En ce qui concerne la décision portant obligation de quitter le territoire français :
- elle est illégale par voie de conséquence de l'illégalité de la décision de refus de séjour ;
- elle méconnaît les dispositions du 9° de l'article L. 611-3 du code de l'entrée et du séjour des étrangers et du droit d'asile ;
- elle méconnaît que les stipulations de l'article 8 de la convention européenne de sauvegarde des droits de l'homme et des libertés fondamentales et de l'article 3-1 de la convention relative aux droits de l'enfant.
En ce qui concerne la décision fixant un délai de départ volontaire de trente jours :
- elle est illégale par voie de conséquence de l'illégalité de la décision portant obligation de quitter le territoire.
En ce qui concerne la décision fixant le pays de renvoi :
- elle est illégale par voie de conséquence de l'illégalité de la décision portant obligation de quitter le territoire français.
Par un mémoire en défense, enregistré le 26 octobre 2023, le préfet du Doubs conclut au rejet de la requête.
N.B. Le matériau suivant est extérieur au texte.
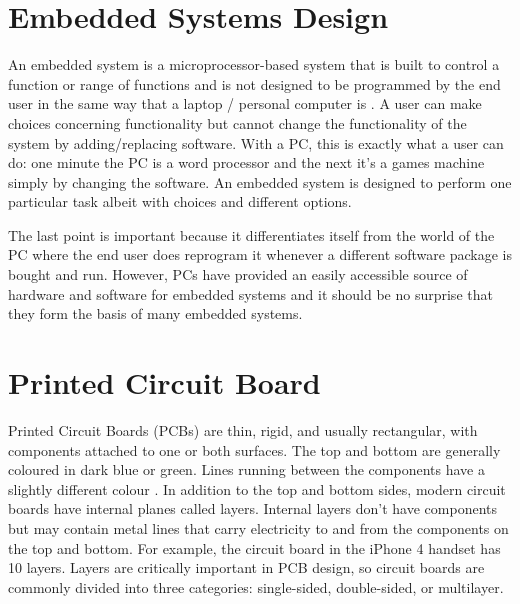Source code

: \section{Embedded Systems Design} 


An embedded system is a microprocessor-based system
that is built to control a function or range of functions and is not designed to be
programmed by the end user in the same way that a laptop / personal computer is \cite{embedded}. A user can make choices
concerning functionality but cannot change the functionality of the system by
adding/replacing software. With a PC, this is exactly what a user can do: one minute
the PC is a word processor and the next it's a games machine simply by changing the
software. An embedded system is designed to perform one particular task albeit with
choices and different options.

The last point is important because it differentiates itself from the world of the PC
where the end user does reprogram it whenever a different software package is bought
and run. However, PCs have provided an easily accessible source of hardware and
software for embedded systems and it should be no surprise that they form the basis
of many embedded systems.

\section{Printed Circuit Board} 

Printed Circuit Boards (PCBs) are thin, rigid, and usually rectangular, with
components attached to one or both surfaces. The top and bottom are generally
coloured in dark blue or green. Lines running between the components have a slightly
different colour \cite{eagle}. In addition to the top and bottom sides, modern circuit boards have
internal planes called layers. Internal layers don’t have components but may contain
metal lines that carry electricity to and from the components on the top and bottom.
For example, the circuit board in the iPhone 4 handset has 10 layers. Layers are
critically important in PCB design, so circuit boards are commonly divided into three
categories: single-sided, double-sided, or multilayer. 

%
%
%
%
%
%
Il soutient que les moyens soulevés par le requérant ne sont pas fondés.
M. B a été admis au bénéfice de l'aide juridictionnelle totale par une décision du 1er septembre 2023.
Vu les autres pièces du dossier.
Vu :
- la convention européenne de sauvegarde des droits de l'homme et des libertés fondamentales ;
- la convention relative aux droits de l'enfant signée à New York le 26 janvier 1990 ;
- le code de l'entrée et du séjour des étrangers et du droit d'asile ;
- la loi n°91-647 du 10 juillet 1991 modifiée ;
- le code de justice administrative.
La présidente de la formation de jugement a dispensé la rapporteure publique, sur sa proposition, de prononcer des conclusions à l'audience.
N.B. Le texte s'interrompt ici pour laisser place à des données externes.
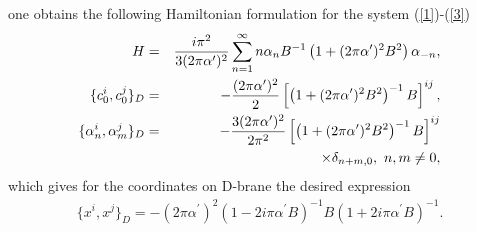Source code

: \documentclass[a4paper]{article}
\begin{document}
one obtains the following Hamiltonian formulation for the system 
(\ref{1})-(\ref{3})
\begin{eqnarray}\label{27}
H&=&\frac{i\pi^2}{3(2\pi\alpha^\prime)^2}\sum_{n=1}^\infty
n\alpha_nB^{-1}\left(1+(2\pi\alpha^\prime)^2B^2\right)\alpha_{-n}, \nonumber \cr
\{c_0^i, c_0^j\}_D&=&-\frac{(2\pi\alpha^\prime)^2}{2}  
\left[\left(1+(2\pi\alpha^\prime)^2B^2\right)^{-1}B\right]^{ij}, \nonumber \cr
\{\alpha_n^i, \alpha_m^j\}_D&=&-\frac{3(2\pi\alpha^\prime)^2}{2\pi^2}
\left[\left(1+(2\pi\alpha^\prime)^2B^2\right)^{-1}B\right]^{ij}\nonumber \\
&&\times \delta_{n+m,0}, ~ n, m\ne 0,
\end{eqnarray}
which gives for the coordinates on D-brane the desired expression 
\begin{eqnarray}\label{28}
\{x^i, x^j\}_D=-(2\pi\alpha^\prime)^2(1-2i\pi\alpha^\prime B)^{-1}
B(1+2i\pi\alpha^\prime B)^{-1}.
\end{eqnarray}
%
%
%   
\end{document}

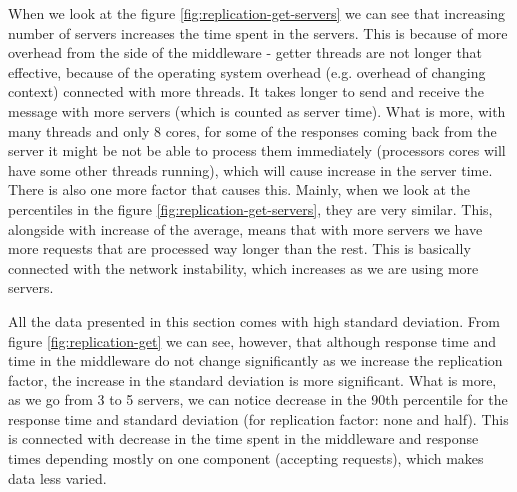 \documentclass[11pt]{article}
\begin{document}

When we look at the figure \ref{fig:replication-get-servers} we can see that increasing number of servers increases the time spent in the servers. This is because of more overhead from the side of the middleware - getter threads are not longer that effective, because of the operating system overhead (e.g. overhead of changing context) connected with more threads. It takes longer to send and receive the message with more servers (which is counted as server time). What is more, with many threads and only 8 cores, for some of the responses coming back from the server it might be not be able to process them immediately (processors cores will have some other threads running), which will cause increase in the server time. There is also one more factor that causes this. Mainly, when we look at the percentiles in the figure \ref{fig:replication-get-servers}, they are very similar. This, alongside with increase of the average, means that with more servers we have more requests that are processed way longer than the rest. This is basically connected with the network instability, which increases as we are using more servers. 

All the data presented in this section comes with high standard deviation. From figure \ref{fig:replication-get} we can see, however, that although response time and time in the middleware do not change significantly as we increase the replication factor, the increase in the standard deviation is more significant. What is more, as we go from 3 to 5 servers, we can notice decrease in the 90th percentile for the response time and standard deviation (for replication factor: none and half). This is connected with decrease in the time spent in the middleware and response times depending mostly on one component (accepting requests), which makes data less varied.
\end{document}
Les parties ont été régulièrement averties du jour de l'audience.
Au cours de l'audience publique, Mme Schmerber, présidente. a donné lecture de son rapport.
Considérant ce qui suit :
1. M. C B, ressortissant albanais, né le 31 décembre 1975, est entré irrégulièrement en France le 2 novembre 2016. Il a été débouté de sa demande de reconnaissance du statut de réfugié, le 24 avril 2017 par une décision de l'office français des réfugiés et apatrides (OFPRA), confirmée le 6 février 2018 par la cour nationale du droit d'asile (CNDA). En raison de son état de santé et suite à l'avis positif de l'office français de l'immigration et de l'intégration, l'intéressé s'est vu délivrer un titre de séjour en qualité d'étranger malade valable du 20 décembre 2021 au 29 mai 2022. Le 2 mai 2022, M. B a sollicité à titre principal, la délivrance d'un titre de séjour mention " vie privée et familiale " sur le fondement de l'article L. 423-23 du code de l'entrée et du séjour des étrangers et du droit d'asile en faisant valoir la garde son fils mineur et, à titre subsidiaire, le renouvellement de son titre de séjour en qualité d'étranger malade. Par un arrêté du 17 août 2023, le préfet du Doubs a rejeté sa demande de titre de séjour, lui a fait obligation de quitter le territoire français dans un délai de trente jours et a fixé le pays de destination. M. B demande l'annulation de ces décisions.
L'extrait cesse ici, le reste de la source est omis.